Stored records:
※ ※ ※

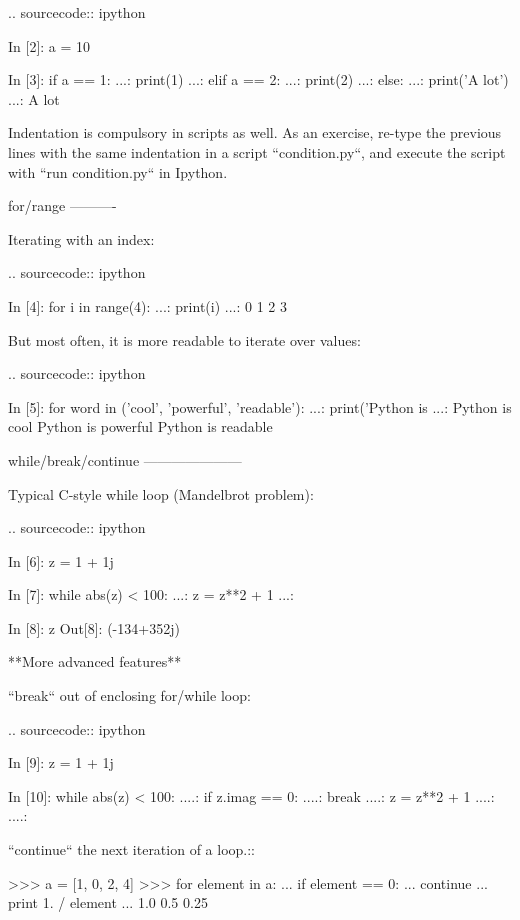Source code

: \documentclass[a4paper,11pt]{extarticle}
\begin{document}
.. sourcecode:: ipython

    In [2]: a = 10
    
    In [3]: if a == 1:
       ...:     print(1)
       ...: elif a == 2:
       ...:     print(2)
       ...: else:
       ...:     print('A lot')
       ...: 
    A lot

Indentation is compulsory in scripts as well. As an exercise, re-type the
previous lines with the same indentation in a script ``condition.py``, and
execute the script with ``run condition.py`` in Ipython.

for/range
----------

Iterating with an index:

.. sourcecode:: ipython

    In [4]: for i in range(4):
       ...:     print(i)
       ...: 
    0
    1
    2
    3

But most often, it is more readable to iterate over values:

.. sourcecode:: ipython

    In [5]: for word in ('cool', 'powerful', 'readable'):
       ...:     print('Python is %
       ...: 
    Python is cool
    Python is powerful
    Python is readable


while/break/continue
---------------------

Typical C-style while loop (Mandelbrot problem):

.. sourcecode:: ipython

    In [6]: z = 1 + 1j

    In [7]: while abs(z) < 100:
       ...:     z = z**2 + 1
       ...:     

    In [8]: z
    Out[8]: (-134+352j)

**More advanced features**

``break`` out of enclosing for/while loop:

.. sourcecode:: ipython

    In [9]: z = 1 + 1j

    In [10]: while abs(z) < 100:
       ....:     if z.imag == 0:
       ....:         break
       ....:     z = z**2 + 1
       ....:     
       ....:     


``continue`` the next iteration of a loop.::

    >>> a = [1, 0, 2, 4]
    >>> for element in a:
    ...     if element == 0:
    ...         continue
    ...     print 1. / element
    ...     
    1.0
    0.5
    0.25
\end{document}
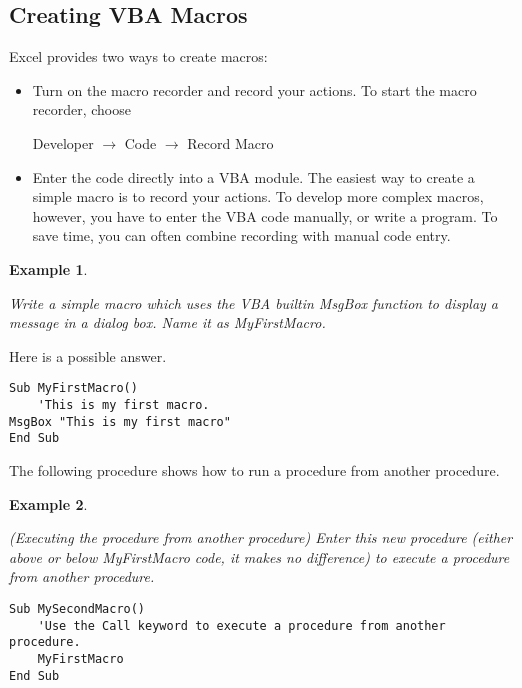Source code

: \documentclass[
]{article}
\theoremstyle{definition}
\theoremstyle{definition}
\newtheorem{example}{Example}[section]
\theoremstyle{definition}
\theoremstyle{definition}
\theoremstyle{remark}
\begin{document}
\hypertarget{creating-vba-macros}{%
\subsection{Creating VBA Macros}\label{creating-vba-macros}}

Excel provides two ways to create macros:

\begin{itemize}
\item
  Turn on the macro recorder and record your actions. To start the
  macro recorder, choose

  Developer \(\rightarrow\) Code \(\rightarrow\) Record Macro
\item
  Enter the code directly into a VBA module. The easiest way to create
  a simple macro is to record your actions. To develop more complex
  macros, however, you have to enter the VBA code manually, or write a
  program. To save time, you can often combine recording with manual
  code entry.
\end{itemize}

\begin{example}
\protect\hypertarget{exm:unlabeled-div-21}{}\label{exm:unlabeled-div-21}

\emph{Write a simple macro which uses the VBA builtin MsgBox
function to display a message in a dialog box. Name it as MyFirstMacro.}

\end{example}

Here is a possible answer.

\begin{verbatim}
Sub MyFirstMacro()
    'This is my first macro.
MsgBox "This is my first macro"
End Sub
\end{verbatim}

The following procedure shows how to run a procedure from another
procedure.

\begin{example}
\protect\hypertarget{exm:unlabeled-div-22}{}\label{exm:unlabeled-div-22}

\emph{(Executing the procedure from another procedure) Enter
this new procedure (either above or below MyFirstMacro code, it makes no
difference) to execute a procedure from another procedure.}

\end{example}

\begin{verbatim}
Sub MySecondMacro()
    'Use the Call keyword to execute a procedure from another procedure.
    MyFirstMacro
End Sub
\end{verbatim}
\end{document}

※ ※ ※

◆ **Your goal**: Look above for lines with the word "readable" and copy them all.

◆ **Task output**:
But most often, it is more readable to iterate over values:
    In [5]: for word in ('cool', 'powerful', 'readable'):
    Python is readable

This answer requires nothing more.